**AIM OF THE TASK**: Look below for the line containing "New canvas created, flowchart"; write out that line and each one after it to the end, exactly, and nothing else.

(Saved data entries)

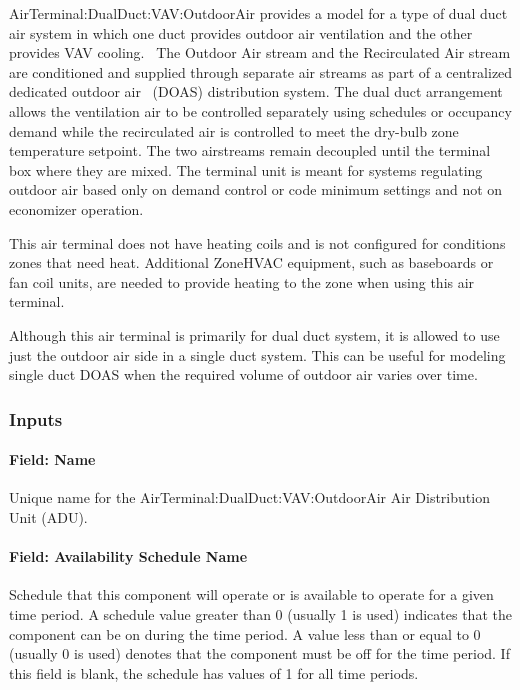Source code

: AirTerminal:DualDuct:VAV:OutdoorAir provides a model for a type of dual duct air system in which one duct provides outdoor air ventilation and the other provides VAV cooling.~ The Outdoor Air stream and the Recirculated Air stream are conditioned and supplied through separate air streams as part of a centralized dedicated outdoor air~ (DOAS) distribution system. The dual duct arrangement allows the ventilation air to be controlled separately using schedules or occupancy demand while the recirculated air is controlled to meet the dry-bulb zone temperature setpoint. The two airstreams remain decoupled until the terminal box where they are mixed. The terminal unit is meant for systems regulating outdoor air based only on demand control or code minimum settings and not on economizer operation.

This air terminal does not have heating coils and is not configured for conditions zones that need heat. Additional ZoneHVAC equipment, such as baseboards or fan coil units, are needed to provide heating to the zone when using this air terminal.

Although this air terminal is primarily for dual duct system, it is allowed to use just the outdoor air side in a single duct system. This can be useful for modeling single duct DOAS when the required volume of outdoor air varies over time.

\subsubsection{Inputs}\label{inputs-16-000}

\paragraph{Field: Name}\label{field-name-16}

Unique name for the AirTerminal:DualDuct:VAV:OutdoorAir Air Distribution Unit (ADU).

\paragraph{Field: Availability Schedule Name}\label{field-availability-schedule-name-13}

Schedule that this component will operate or is available to operate for a given time period. A schedule value greater than 0 (usually 1 is used) indicates that the component can be on during the time period. A value less than or equal to 0 (usually 0 is used) denotes that the component must be off for the time period. If this field is blank, the schedule has values of 1 for all time periods.

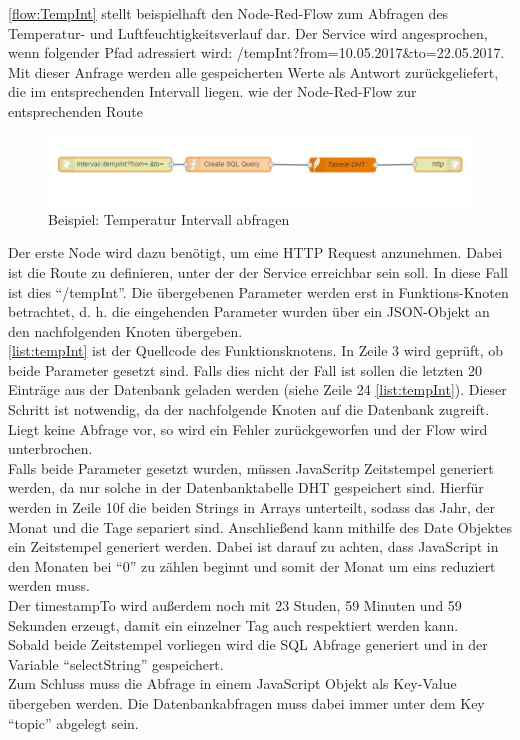 \autoref{flow:TempInt} stellt beispielhaft den Node-Red-Flow zum Abfragen des Temperatur- und Luftfeuchtigkeitsverlauf dar. Der Service wird angesprochen, wenn folgender Pfad adressiert wird: /tempInt?from=10.05.2017\&to=22.05.2017. Mit dieser Anfrage werden alle gespeicherten Werte als Antwort zurückgeliefert, die im entsprechenden Intervall liegen. wie der Node-Red-Flow zur entsprechenden Route 

\begin{figure}[h]
	\centering
	\includegraphics[scale=0.7]{images/tempIntFlow}
	\caption{Beispiel: Temperatur Intervall abfragen}
	\label{flow:TempInt}
\end{figure}
Der erste Node wird dazu benötigt, um eine HTTP Request anzunehmen. Dabei ist die Route zu definieren, unter der der Service erreichbar sein soll. In diese Fall ist dies \enquote{/tempInt}. Die übergebenen Parameter werden erst in Funktions-Knoten betrachtet, d. h. die eingehenden Parameter wurden über ein JSON-Objekt an den nachfolgenden Knoten übergeben. 
\\\autoref{list:tempInt} ist der Quellcode des Funktionsknotens. In Zeile 3 wird geprüft, ob beide Parameter gesetzt sind. Falls dies nicht der Fall ist sollen die letzten 20 Einträge aus der Datenbank geladen werden (siehe Zeile 24 \autoref{list:tempInt}). Dieser Schritt ist notwendig, da der nachfolgende Knoten auf die Datenbank zugreift. Liegt keine Abfrage vor, so wird ein Fehler zurückgeworfen und der Flow wird unterbrochen. 
\\Falls beide Parameter gesetzt wurden, müssen JavaScritp Zeitstempel generiert werden, da nur solche in der Datenbanktabelle DHT gespeichert sind. Hierfür werden in Zeile 10f die beiden Strings in Arrays unterteilt, sodass das Jahr, der Monat und die Tage separiert sind. Anschließend kann mithilfe des Date Objektes ein Zeitstempel generiert werden. Dabei ist darauf zu achten, dass JavaScript in den Monaten bei \enquote{0} zu zählen beginnt und somit der Monat um eins reduziert werden muss. \\Der timestampTo wird außerdem noch mit 23 Studen, 59 Minuten und 59 Sekunden erzeugt, damit ein einzelner Tag auch respektiert werden kann. \\Sobald beide Zeitstempel vorliegen wird die \ac{SQL} Abfrage generiert und in der Variable \enquote{selectString} gespeichert. \\Zum Schluss muss die Abfrage in einem JavaScript Objekt als Key-Value übergeben werden. Die Datenbankabfragen muss dabei immer unter dem Key \enquote{topic} abgelegt sein.  
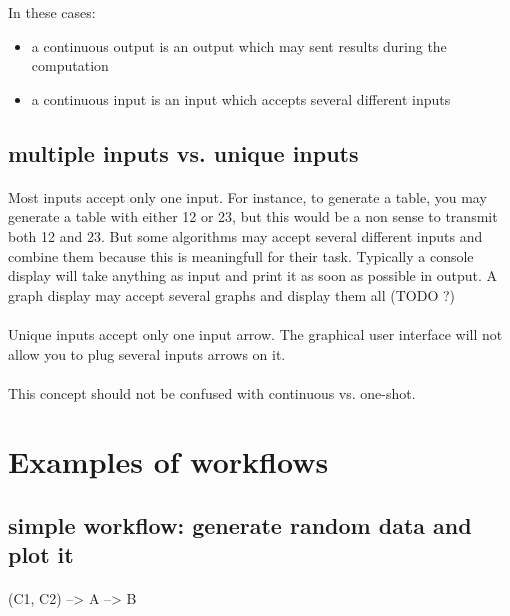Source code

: \documentclass[a4paper,10pt]{book}
\begin{document}
In these cases:
\begin{itemize}
\item a continuous output is an output which may sent results during the computation
\item a continuous input is an input which accepts several different inputs
\end{itemize}

\subsection{multiple inputs vs. unique inputs}

\paragraph*{}
Most inputs accept only one input. For instance, to generate a table, you may generate a table with either 12 or 23, but this would be a non sense to transmit both 12 and 23. 
But some algorithms may accept several different inputs and combine them because this is meaningfull for their task. Typically a console display will take anything as input and print it as soon as possible in output. A graph display may accept several graphs and display them all (TODO ?)

\paragraph*{}
Unique inputs accept only one input arrow. The graphical user interface will not allow you to plug several inputs arrows on it.


\paragraph*{}
This concept should not be confused with continuous vs. one-shot.


\section{Examples of workflows}

\subsection{simple workflow: generate random data and plot it}

\paragraph*{}
(C1, C2) --> A --> B
\end{document}
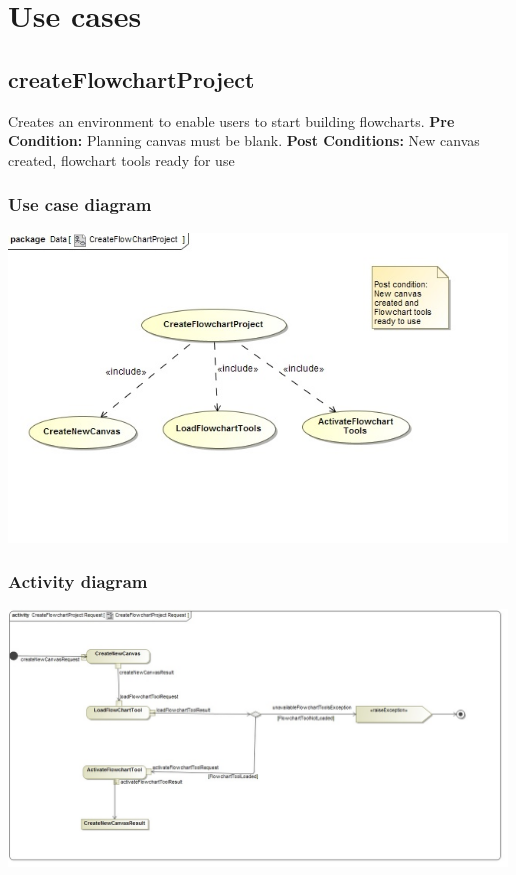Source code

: \documentclass[11pt,a4paper,titlepage]{article}
\begin{document}
\newpage
\section{Use cases}

\subsection{createFlowchartProject}
Creates an environment to enable users to start building flowcharts.
\newline\newline
\textbf{Pre Condition:}
Planning canvas must be blank.\newline\newline
\textbf{Post Conditions:}
New canvas created, flowchart tools ready for use
\subsubsection{Use case diagram}
\includegraphics[width=500px]{CreateFlowChartProject_Usecase.jpg}

\subsubsection{Activity diagram}
\includegraphics[width=500px]{CreateFlowChartProject_Activity.jpg}
\end{document}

**EXPECTED ANSWER**:
New canvas created, flowchart tools ready for use
\subsubsection{Use case diagram}
\includegraphics[width=500px]{CreateFlowChartProject_Usecase.jpg}

\subsubsection{Activity diagram}
\includegraphics[width=500px]{CreateFlowChartProject_Activity.jpg}
\end{document}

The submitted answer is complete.